Machine Learning

Machine Learning (ML)

Machine Learning (ML) is a branch of artificial intelligence that allows systems to learn from data and enhance their performance on tasks without needing explicit programming. ML algorithms examine data to detect patterns and relationships, which can then be utilized for making predictions, classifications, or decisions. These techniques are commonly applied in areas such as fraud detection, recommendation systems, and predictive analytics.
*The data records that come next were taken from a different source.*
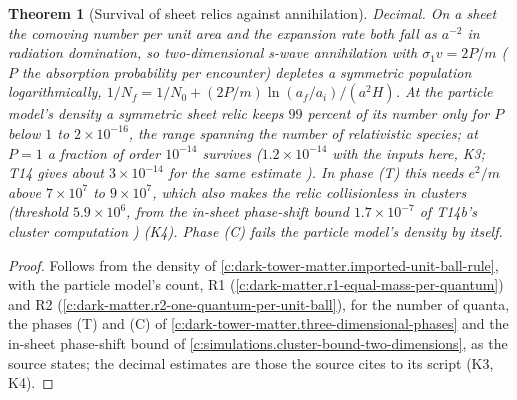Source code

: \documentclass[11pt]{article}
\newtheorem{theorem}{Theorem}[section]
\theoremstyle{definition}
\theoremstyle{plain}
\newcommand{\changedmark}[2]{\marginpar{\raggedright\scriptsize\color{#1}#2}}
\begin{document}
\begin{theorem}[Survival of sheet relics against annihilation]\label{c:dark-tower-matter.survival-sheets}
\changedmark{BurntOrange}{changed since the deposit}
Decimal. On a sheet the comoving number per unit area and the expansion rate both fall as $a^{-2}$ in radiation domination, so two-dimensional s-wave annihilation with $\sigma_{1}v = 2P/m$ ($P$ the absorption probability per encounter) depletes a symmetric population logarithmically, $1/N_{f} = 1/N_{0} + (2P/m)\ln(a_{f}/a_{i})/(a^{2}H)$. At the particle model's density a symmetric sheet relic keeps $99$ percent of its number only for $P$ below $1$ to $2 \times 10^{-16}$, the range spanning the number of relativistic species; at $P = 1$ a fraction of order $10^{-14}$ survives ($1.2 \times 10^{-14}$ with the inputs here, K3; T14 gives about $3 \times 10^{-14}$ for the same estimate \cite[Sec.~7.7]{ButlerT14}). In phase (T) this needs $e^{2}/m$ above $7 \times 10^{7}$ to $9 \times 10^{7}$, which also makes the relic collisionless in clusters (threshold $5.9 \times 10^{6}$, from the in-sheet phase-shift bound $1.7 \times 10^{-7}$ of T14b's cluster computation \cite[Comp.~3.3, Prem.~2.12]{ButlerT14b}) (K4). Phase (C) fails the particle model's density by itself.
\end{theorem}
\begin{proof}
Follows from the density of \ref{c:dark-tower-matter.imported-unit-ball-rule}, with the particle model's count, R1 (\ref{c:dark-matter.r1-equal-mass-per-quantum}) and R2 (\ref{c:dark-matter.r2-one-quantum-per-unit-ball}), for the number of quanta, the phases (T) and (C) of \ref{c:dark-tower-matter.three-dimensional-phases} and the in-sheet phase-shift bound of \ref{c:simulations.cluster-bound-two-dimensions}, as the source states; the decimal estimates are those the source cites to its script (K3, K4).

\end{proof}
\end{document}
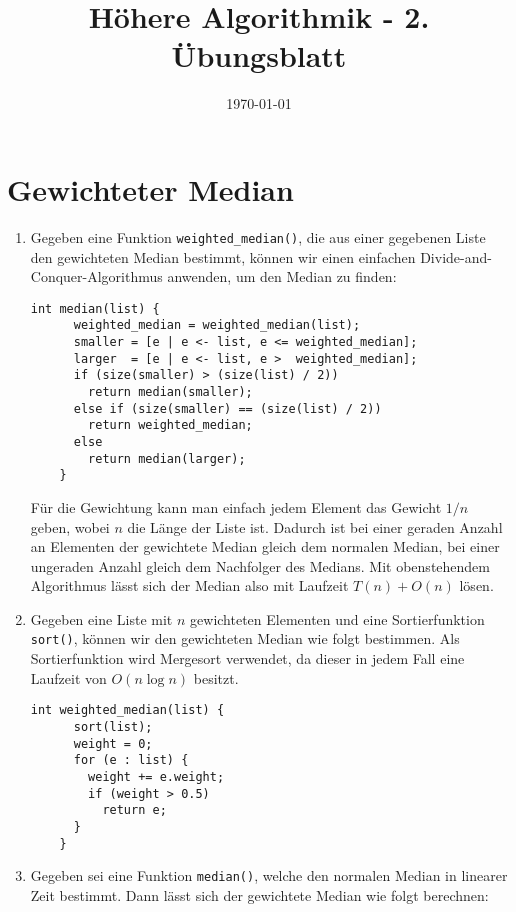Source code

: \documentclass[a4paper,10pt]{scrartcl}
\title{H\"ohere Algorithmik - 2. \"Ubungsblatt}
\author{\Authors}
\date{\today}
\begin{document}
\maketitle

\section{Gewichteter Median}
\begin{enumerate}
\item	Gegeben eine Funktion \texttt{weighted\_median()}, die
	aus einer gegebenen Liste den gewichteten Median bestimmt,
	können wir einen einfachen Divide-and-Conquer-Algorithmus
	anwenden, um den Median zu finden:

	\begin{lstlisting}[numbers=none]
	int median(list) {
	  weighted_median = weighted_median(list);
	  smaller = [e | e <- list, e <= weighted_median];
	  larger  = [e | e <- list, e >  weighted_median];
	  if (size(smaller) > (size(list) / 2))
	    return median(smaller);
	  else if (size(smaller) == (size(list) / 2))
	    return weighted_median;
	  else
	    return median(larger);
	}
	\end{lstlisting}

	Für die Gewichtung kann man einfach jedem Element das Gewicht
	$1/n$ geben, wobei $n$ die Länge der Liste ist. Dadurch ist bei
	einer geraden Anzahl an Elementen der gewichtete Median gleich
	dem normalen Median, bei einer ungeraden Anzahl gleich dem
	Nachfolger des Medians. Mit obenstehendem Algorithmus lässt sich
	der Median also mit Laufzeit $T(n) + O(n)$ lösen.

\item	Gegeben eine Liste mit $n$ gewichteten Elementen und eine
	Sortierfunktion \texttt{sort()}, können wir den gewichteten
	Median wie folgt bestimmen. Als Sortierfunktion wird Mergesort
	verwendet, da dieser in jedem Fall eine Laufzeit von $O(n \log n)$ besitzt.

	\begin{lstlisting}[numbers=none]
	int weighted_median(list) {
	  sort(list);
	  weight = 0;
	  for (e : list) {
	    weight += e.weight;
	    if (weight > 0.5)
	      return e;
	  }
	}
	\end{lstlisting}

\item	Gegeben sei eine Funktion \texttt{median()}, welche den normalen
	Median in linearer Zeit bestimmt. Dann lässt sich der gewichtete
	Median wie folgt berechnen:


\end{enumerate}
\end{document}
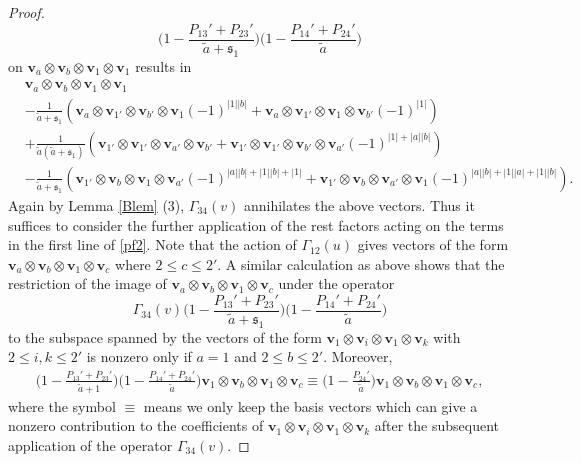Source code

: \documentclass[11pt,reqno]{amsart}
\numberwithin{equation}{section}
\theoremstyle{definition}
\theoremstyle{remark}
\newcommand{\beq}{\begin{equation}}
\newcommand{\eeq}{\end{equation}}
\newcommand{\tl}{\tilde}
\newcommand{\lle}{\leqslant}
\newcommand{\ka}{{\mathfrak s}}
\begin{document}
\begin{proof}
\beq\label{pf3}
\Big(1-\frac{P_{13}'+P_{23}'}{\tl a+\ka_1}\Big)\Big(1-\frac{P_{14}'+P_{24}'}{\tl a}\Big)
\eeq
on $\mathbf v_a\otimes \mathbf v_b\otimes \mathbf v_1\otimes \mathbf v_1$ results in
\begin{align*}
&\mathbf v_a\otimes \mathbf v_b\otimes \mathbf v_1\otimes \mathbf v_1\\
&-\frac{1}{\tl a+\ka_1}(\mathbf v_a\otimes \mathbf v_{1'}\otimes \mathbf v_{b'}\otimes \mathbf v_{1}(-1)^{|1||b|}+\mathbf v_a\otimes \mathbf v_{1'}\otimes \mathbf v_1\otimes \mathbf v_{b'}(-1)^{|1|})\\
&+\frac{1}{\tl a(\tl a+\ka_1)}(\mathbf v_{1'}\otimes \mathbf v_{1'}\otimes \mathbf v_{a'}\otimes \mathbf v_{b'}+\mathbf v_{1'}\otimes \mathbf v_{1'}\otimes \mathbf v_{b'}\otimes \mathbf v_{a'}(-1)^{|1|+|a||b|}) \\
&-\frac{1}{\tl a+\ka_1}(\mathbf v_{1'}\otimes \mathbf v_b\otimes \mathbf v_1\otimes \mathbf v_{a'}(-1)^{|a||b|+|1||b|+|1|}+\mathbf v_{1'}\otimes \mathbf v_b\otimes \mathbf v_{a'}\otimes \mathbf v_{1}(-1)^{|a||b|+|1||a|+|1||b|}).
\end{align*}
Again by Lemma \ref{Blem} (3), $\Gamma_{34}(v)$ annihilates the above vectors. Thus it suffices to consider the  further application of the rest factors acting on the terms in the first line of \eqref{pf2}. Note that the action of $\Gamma_{12}(u)$ gives vectors of the form $\mathbf v_{a}\otimes \mathbf v_b\otimes \mathbf v_1\otimes \mathbf v_{c}$ where $2\lle c\lle 2'$. A similar calculation as above shows that the restriction of the image of $\mathbf v_{a}\otimes \mathbf v_b\otimes \mathbf v_1\otimes \mathbf v_{c}$ under the operator
$$
\Gamma_{34}(v)\Big(1-\frac{P_{13}'+P_{23}'}{\tl a+\ka_1}\Big)\Big(1-\frac{P_{14}'+P_{24}'}{\tl a}\Big)
$$
to the subspace spanned by the vectors of the form $\mathbf v_{1}\otimes \mathbf v_i\otimes \mathbf v_1\otimes \mathbf v_k$ with $2\lle i,k\lle 2'$ is nonzero only if $a=1$ and $2\lle b\lle 2'$. Moreover,
\begin{align*}
\Big(1-\frac{P_{13}'+P_{23}'}{\tl a+1}\Big)\Big(1-\frac{P_{14}'+P_{24}'}{\tl a}\Big)\mathbf v_{1}\otimes \mathbf v_b\otimes \mathbf v_1\otimes \mathbf v_{c}\equiv  \Big(1-\frac{P_{24}'}{\tl a}\Big)\mathbf v_{1}\otimes \mathbf v_b\otimes \mathbf v_1\otimes \mathbf v_{c},
\end{align*}
where the symbol $\equiv$ means we only keep the basis vectors which can give a nonzero contribution to the coefficients of $\mathbf v_1\otimes \mathbf v_i\otimes \mathbf v_1\otimes \mathbf v_k$ after the subsequent application of the operator $\Gamma_{34}(v)$.


\end{proof}
\end{document}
Unlike traditional programming, ML focuses on data-driven learning and can handle both structured and unstructured data.

Process

  • Training
    • Input data
    • Feature extraction (manual in traditional ML, automatic in deep learning)
    • Model learning
  • Prediction (Inference)
    • New input data
    • Apply trained model
    • Output prediction or classification

Data Splitting

  • Training set: Used to train the model
  • Validation set: Used to tune and evaluate during training
  • Test set: Used to evaluate final performance on unseen data
  • A common split is 70% / 20% / 10%, but this may vary.

Example

import numpy as np # For handling arrays
from sklearn.feature_extraction.text import CountVectorizer # Convert text to numeric feature vectors
from sklearn.ensemble import RandomForestClassifier # Machine learning model for classification

# Input texts (simulated messages) and labels
texts = np.array([
    ‘Click at this link’, # Suspicious / phishing-like message
    ‘Click at this link to download’, # Suspicious
    ‘Click here to transfer money’, # Suspicious
    ‘My name is Jone’, # Normal / safe message
    ‘How are you’ # Normal / safe message
])
labels = np.array([1, 1, 1, 0, 0]) # 1 = positive/suspicious, 0 = negative/normal
tags = np.array([“negative”, “positive”]) # Labels for display

# Extract features from text using Bag-of-Words
count_vectorizer = CountVectorizer(min_df=1) # Convert text to word frequency vectors
features = count_vectorizer.fit_transform(texts).toarray() # Learn vocabulary and convert texts to array

# Train Random Forest classifier
random_forest_classifier = RandomForestClassifier() # Initialize model
random_forest_classifier.fit(features, labels) # Train model on features and labels

# Predict new text
features = count_vectorizer.transform([‘How are you’]) # Convert new text to feature vector
prediction = random_forest_classifier.predict(features) # Predict label (0 or 1)
print(prediction, tags[prediction]) # Print numeric prediction and human-readable tag

import numpy as np
from sklearn.feature_extraction.text import CountVectorizer
from sklearn.ensemble import RandomForestClassifier

#Input
texts = np.array(['Click at this link', 'Click at this link to download', 'Click here to transfer money', 'My name is Jone', 'How are you'])
labels = np.array([1, 1, 1, 0, 0])
#0 = negative
#1 = positive
tags = np.array(["negative","positive"])

#Extract Features
count_vectorizer = CountVectorizer(min_df=1)
features = count_vectorizer.fit_transform(texts).toarray()

#Train
random_forest_classifier = RandomForestClassifier()
random_forest_classifier.fit(features, labels)

#Predict
features = count_vectorizer.transform(['How are you'])
prediction = random_forest_classifier.predict(features)
print(prediction, tags[prediction])